■ About this task
Copy out all lines in the data below containing the string "existence".

■ Saved entries
━━━
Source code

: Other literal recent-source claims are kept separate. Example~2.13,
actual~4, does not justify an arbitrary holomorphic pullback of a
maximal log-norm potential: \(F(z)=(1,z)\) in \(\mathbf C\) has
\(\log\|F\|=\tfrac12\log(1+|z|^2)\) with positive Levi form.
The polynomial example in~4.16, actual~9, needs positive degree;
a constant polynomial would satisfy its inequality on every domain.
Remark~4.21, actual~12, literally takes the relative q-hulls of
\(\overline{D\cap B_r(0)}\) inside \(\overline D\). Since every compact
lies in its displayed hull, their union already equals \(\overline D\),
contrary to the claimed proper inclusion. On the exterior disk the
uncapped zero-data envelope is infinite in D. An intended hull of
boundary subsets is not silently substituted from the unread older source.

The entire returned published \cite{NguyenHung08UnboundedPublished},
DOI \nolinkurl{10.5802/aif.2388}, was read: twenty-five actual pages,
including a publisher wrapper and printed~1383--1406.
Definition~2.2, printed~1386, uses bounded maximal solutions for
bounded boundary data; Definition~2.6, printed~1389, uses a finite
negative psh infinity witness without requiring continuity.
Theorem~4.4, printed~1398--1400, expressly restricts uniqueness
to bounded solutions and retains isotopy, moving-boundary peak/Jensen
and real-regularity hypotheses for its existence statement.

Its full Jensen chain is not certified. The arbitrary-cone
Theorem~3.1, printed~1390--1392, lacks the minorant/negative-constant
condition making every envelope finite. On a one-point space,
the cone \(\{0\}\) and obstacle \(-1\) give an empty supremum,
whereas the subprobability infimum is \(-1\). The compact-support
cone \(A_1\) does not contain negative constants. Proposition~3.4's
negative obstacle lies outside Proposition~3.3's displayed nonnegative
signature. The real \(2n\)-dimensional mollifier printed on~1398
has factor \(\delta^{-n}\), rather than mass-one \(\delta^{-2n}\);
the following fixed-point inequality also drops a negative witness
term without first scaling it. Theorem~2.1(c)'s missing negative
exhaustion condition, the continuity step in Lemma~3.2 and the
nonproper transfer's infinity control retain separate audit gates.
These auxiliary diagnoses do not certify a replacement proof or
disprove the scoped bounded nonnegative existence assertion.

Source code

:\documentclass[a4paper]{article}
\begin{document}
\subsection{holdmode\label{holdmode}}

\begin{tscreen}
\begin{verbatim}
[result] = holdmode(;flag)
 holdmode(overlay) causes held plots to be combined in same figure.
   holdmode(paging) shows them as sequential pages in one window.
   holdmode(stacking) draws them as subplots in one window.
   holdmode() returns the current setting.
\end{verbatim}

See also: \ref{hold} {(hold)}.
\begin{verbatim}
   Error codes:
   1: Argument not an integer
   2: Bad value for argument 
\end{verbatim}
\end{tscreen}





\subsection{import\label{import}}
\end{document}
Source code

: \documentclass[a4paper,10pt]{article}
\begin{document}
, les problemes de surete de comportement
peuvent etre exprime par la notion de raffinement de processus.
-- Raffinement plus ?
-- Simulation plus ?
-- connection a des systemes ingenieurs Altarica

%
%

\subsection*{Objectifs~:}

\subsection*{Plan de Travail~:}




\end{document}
━━━
■ Answer below
and real-regularity hypotheses for its existence statement.
disprove the scoped bounded nonnegative existence assertion.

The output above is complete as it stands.